Entries taken from a collection:
↓

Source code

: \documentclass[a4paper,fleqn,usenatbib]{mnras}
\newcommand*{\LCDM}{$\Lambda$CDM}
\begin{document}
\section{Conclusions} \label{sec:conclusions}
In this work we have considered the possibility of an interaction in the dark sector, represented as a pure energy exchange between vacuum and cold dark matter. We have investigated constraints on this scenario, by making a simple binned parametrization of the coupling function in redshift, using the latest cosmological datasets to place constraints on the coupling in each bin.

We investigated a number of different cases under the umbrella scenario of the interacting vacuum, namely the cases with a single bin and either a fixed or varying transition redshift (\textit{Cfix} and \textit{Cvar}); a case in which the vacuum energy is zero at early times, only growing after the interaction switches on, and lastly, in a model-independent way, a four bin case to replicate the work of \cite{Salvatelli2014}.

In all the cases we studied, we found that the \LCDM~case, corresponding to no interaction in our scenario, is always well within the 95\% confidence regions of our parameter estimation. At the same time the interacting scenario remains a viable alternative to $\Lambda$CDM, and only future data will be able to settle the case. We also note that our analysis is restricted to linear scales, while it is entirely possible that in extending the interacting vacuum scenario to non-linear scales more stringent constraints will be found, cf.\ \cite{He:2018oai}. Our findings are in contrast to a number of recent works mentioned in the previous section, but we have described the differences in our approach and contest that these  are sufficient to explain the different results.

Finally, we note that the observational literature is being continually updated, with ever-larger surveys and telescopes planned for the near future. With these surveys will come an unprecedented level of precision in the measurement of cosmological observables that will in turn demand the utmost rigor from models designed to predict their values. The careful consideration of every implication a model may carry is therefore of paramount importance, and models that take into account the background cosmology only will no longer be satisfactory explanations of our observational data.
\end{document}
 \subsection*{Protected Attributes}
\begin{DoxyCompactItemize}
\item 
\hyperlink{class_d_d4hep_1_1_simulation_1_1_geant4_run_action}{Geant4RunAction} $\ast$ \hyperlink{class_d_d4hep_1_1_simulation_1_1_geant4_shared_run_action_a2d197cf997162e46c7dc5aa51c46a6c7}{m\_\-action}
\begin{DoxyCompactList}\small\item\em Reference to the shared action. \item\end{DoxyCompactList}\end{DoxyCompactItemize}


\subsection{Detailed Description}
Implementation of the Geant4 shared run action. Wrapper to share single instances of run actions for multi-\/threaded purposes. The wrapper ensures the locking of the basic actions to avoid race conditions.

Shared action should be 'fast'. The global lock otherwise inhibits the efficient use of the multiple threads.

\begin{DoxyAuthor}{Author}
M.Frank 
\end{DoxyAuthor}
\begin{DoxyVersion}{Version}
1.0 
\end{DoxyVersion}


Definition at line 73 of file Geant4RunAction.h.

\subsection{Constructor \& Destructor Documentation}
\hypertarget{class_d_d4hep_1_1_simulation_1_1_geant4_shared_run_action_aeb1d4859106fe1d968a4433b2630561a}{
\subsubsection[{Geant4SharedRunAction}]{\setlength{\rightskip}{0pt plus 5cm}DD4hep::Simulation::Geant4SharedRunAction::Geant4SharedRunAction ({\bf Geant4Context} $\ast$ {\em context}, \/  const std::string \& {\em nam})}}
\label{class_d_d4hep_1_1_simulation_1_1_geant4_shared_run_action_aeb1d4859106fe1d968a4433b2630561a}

↑
↓

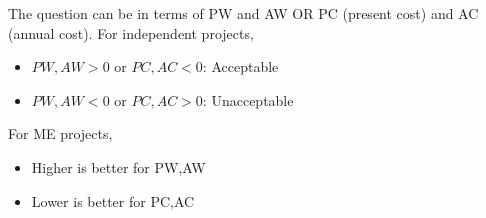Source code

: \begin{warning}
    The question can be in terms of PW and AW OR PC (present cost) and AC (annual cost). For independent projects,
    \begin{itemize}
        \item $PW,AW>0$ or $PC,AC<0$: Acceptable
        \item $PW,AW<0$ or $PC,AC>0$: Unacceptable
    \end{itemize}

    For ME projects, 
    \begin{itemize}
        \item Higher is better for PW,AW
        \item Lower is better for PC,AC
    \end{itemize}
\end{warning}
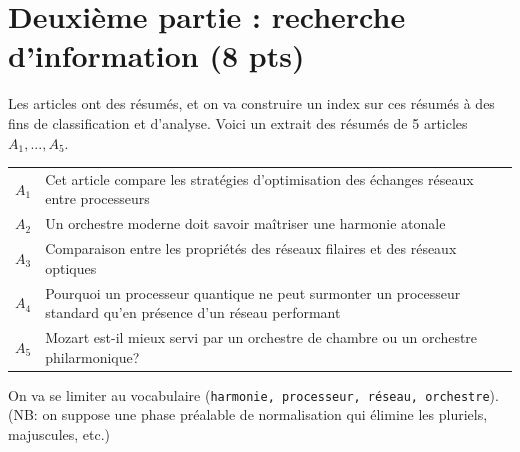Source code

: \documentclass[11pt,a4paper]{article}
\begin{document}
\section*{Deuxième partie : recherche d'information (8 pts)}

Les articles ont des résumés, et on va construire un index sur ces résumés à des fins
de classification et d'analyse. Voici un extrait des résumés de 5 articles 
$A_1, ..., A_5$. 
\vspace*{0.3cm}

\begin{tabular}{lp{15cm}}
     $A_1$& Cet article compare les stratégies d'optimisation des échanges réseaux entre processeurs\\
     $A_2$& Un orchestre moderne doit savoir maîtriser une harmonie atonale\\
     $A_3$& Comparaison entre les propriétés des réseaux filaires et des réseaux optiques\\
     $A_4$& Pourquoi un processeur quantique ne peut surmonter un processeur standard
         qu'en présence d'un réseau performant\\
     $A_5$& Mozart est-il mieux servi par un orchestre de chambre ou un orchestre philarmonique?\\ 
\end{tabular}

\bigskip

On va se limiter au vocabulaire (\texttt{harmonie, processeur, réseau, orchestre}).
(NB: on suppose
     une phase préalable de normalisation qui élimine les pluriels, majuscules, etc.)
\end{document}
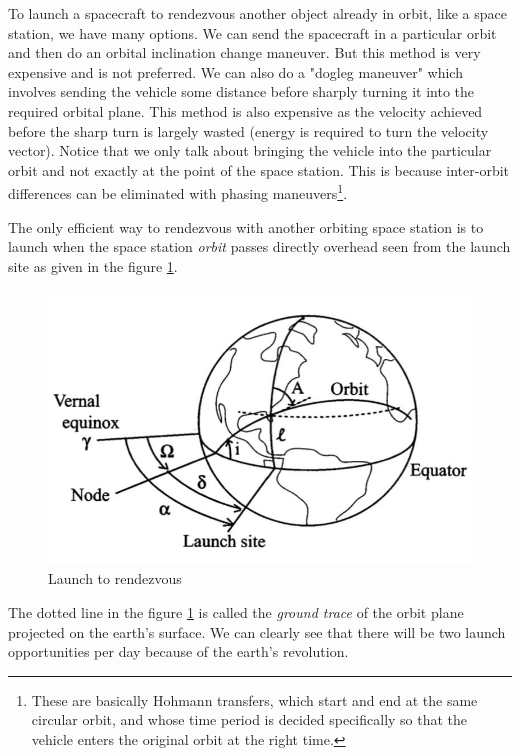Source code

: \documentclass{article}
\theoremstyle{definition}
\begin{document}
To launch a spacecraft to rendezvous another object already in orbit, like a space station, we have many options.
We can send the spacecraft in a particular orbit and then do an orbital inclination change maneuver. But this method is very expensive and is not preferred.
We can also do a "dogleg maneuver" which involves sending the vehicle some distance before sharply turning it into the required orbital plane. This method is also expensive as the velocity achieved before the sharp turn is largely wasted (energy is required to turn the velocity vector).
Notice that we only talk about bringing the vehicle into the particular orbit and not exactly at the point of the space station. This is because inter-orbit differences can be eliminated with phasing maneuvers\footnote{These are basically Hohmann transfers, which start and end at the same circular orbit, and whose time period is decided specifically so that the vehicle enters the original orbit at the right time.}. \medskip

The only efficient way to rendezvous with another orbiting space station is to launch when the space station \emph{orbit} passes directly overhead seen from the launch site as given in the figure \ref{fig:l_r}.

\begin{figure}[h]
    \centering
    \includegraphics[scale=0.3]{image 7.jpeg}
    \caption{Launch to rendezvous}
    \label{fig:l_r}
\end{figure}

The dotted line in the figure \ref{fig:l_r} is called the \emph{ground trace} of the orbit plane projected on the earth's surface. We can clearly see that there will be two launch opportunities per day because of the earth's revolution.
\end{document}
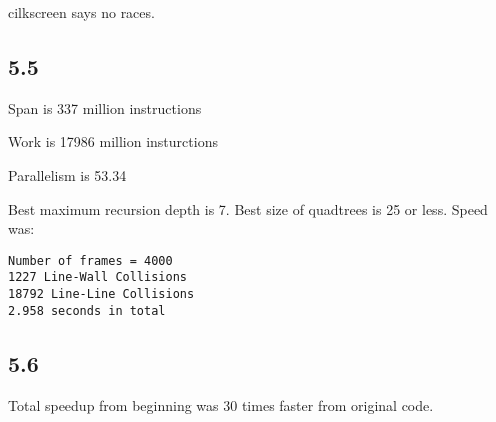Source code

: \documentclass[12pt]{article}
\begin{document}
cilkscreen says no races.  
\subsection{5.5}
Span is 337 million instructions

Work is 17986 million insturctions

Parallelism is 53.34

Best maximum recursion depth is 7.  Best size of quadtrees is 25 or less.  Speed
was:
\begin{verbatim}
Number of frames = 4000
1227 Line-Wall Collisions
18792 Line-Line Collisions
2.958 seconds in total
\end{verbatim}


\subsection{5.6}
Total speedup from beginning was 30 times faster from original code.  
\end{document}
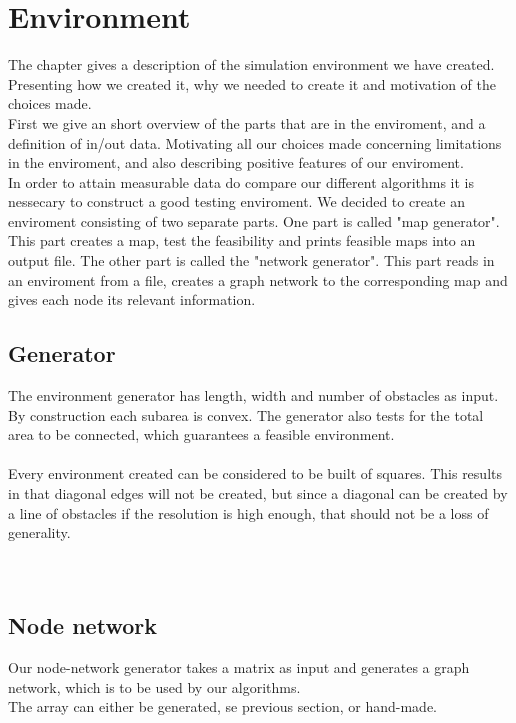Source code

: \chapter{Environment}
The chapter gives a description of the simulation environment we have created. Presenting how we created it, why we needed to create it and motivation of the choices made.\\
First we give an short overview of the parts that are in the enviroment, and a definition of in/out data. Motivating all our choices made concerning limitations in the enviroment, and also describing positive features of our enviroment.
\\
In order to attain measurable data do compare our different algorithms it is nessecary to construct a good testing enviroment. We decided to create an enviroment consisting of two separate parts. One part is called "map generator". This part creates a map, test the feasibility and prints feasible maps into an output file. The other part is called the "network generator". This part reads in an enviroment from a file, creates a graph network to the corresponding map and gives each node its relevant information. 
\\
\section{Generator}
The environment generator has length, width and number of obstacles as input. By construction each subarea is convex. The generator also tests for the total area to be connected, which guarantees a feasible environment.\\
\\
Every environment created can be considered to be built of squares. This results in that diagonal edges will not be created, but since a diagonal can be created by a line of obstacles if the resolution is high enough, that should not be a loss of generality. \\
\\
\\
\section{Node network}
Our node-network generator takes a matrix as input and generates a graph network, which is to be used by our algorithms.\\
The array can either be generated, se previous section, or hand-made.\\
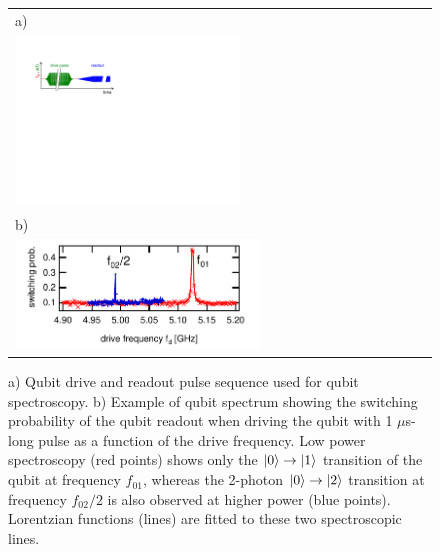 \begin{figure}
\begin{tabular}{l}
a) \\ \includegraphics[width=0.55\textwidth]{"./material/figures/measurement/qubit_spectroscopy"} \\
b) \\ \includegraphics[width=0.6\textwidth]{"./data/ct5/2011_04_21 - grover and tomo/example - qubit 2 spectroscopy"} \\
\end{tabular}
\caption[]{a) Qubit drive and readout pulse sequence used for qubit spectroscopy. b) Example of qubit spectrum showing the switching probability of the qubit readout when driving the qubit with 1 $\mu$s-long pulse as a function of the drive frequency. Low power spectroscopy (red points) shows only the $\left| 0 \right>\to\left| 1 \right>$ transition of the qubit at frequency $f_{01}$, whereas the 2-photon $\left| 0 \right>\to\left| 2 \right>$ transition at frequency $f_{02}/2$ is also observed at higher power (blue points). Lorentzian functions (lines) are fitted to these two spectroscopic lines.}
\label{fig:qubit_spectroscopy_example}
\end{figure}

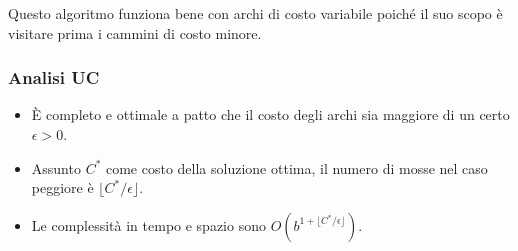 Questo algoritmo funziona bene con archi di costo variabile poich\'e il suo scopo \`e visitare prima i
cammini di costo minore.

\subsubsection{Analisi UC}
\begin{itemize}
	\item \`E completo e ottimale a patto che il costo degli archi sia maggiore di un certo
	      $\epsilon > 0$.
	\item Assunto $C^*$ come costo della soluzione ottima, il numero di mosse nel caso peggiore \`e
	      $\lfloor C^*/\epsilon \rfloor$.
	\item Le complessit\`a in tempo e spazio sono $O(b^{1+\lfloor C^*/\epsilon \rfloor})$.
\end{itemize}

↑
↓

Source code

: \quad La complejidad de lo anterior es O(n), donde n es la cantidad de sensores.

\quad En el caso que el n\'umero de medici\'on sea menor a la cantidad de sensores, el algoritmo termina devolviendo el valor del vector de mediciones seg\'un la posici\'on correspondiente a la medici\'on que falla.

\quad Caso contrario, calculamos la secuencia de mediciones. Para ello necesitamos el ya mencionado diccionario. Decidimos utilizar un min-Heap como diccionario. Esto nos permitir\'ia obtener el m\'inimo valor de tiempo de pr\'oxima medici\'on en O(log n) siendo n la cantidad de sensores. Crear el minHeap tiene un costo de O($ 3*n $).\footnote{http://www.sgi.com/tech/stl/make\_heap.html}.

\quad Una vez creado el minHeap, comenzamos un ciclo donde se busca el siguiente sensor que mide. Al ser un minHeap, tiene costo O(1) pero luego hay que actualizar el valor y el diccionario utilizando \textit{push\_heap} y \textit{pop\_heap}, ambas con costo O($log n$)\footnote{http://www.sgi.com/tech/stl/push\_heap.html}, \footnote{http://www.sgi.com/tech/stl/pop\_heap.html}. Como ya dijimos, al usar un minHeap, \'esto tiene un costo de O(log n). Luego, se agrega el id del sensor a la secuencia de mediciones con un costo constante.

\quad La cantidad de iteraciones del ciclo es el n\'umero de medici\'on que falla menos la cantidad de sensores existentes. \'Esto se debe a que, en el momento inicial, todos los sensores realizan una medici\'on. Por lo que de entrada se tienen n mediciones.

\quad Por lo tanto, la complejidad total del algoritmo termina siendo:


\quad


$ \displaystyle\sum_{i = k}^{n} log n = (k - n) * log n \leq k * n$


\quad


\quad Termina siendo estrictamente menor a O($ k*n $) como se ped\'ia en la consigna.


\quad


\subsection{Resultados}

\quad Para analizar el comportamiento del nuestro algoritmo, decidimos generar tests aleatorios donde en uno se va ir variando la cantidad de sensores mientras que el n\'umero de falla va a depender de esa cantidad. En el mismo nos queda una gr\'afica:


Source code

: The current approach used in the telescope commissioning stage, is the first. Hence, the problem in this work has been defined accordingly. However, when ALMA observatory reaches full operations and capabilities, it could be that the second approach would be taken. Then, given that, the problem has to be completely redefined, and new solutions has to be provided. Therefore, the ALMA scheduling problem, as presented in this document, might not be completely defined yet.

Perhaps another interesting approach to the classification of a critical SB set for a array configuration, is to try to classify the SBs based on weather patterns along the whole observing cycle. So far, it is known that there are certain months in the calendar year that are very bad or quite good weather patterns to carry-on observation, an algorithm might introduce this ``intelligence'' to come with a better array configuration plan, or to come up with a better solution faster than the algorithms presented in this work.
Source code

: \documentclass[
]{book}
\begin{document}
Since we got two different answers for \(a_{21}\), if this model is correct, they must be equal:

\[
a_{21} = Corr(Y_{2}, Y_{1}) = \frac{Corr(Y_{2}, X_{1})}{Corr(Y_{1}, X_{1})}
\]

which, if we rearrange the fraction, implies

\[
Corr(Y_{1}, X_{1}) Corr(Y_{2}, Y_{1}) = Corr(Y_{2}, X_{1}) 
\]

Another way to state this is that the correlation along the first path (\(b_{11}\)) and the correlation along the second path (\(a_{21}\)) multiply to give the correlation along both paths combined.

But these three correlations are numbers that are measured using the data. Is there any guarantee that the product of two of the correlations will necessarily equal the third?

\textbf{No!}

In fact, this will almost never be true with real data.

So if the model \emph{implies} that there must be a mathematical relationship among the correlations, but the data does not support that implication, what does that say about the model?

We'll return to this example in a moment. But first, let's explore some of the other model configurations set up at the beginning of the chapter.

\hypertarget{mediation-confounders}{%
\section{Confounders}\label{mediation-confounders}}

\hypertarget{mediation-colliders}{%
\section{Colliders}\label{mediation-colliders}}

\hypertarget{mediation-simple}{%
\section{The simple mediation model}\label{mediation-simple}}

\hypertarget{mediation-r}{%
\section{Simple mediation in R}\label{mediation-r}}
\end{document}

↑

Go to the line with "un orchestre philarmonique?\\" in the entries above and repeat every line from there through the line with "(NB: on suppose", exactly and with no other text.

     $A_5$& Mozart est-il mieux servi par un orchestre de chambre ou un orchestre philarmonique?\\ 
\end{tabular}

\bigskip

On va se limiter au vocabulaire (\texttt{harmonie, processeur, réseau, orchestre}).
(NB: on suppose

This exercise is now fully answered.